- WORK INSTRUCTION -
Count the lines in the records below that contain the word "have", and give only that count.

[Items from a dataset]

---

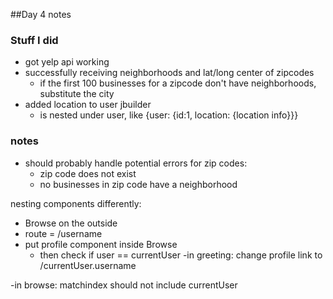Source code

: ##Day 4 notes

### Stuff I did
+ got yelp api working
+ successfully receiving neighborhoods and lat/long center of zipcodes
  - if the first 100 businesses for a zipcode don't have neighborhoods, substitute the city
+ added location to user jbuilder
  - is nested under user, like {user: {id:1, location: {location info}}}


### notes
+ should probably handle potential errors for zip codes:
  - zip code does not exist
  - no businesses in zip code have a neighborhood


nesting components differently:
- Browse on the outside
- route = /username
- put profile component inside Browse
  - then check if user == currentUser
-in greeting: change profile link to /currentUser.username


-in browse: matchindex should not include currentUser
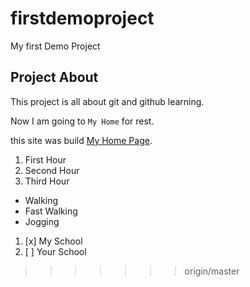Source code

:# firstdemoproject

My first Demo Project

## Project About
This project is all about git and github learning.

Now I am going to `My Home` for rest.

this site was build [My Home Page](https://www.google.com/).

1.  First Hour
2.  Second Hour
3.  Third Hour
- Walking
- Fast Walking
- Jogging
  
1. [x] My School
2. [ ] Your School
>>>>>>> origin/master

---

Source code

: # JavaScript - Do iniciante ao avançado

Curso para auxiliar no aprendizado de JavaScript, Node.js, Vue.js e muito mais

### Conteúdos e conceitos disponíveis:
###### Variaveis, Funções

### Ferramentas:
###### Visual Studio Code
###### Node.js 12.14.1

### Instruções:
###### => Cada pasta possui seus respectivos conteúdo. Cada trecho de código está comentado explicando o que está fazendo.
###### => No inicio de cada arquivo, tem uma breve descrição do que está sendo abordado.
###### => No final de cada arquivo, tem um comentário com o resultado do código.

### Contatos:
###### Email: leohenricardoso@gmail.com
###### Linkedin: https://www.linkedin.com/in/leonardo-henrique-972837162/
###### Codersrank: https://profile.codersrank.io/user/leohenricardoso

---

- ANSWER -
2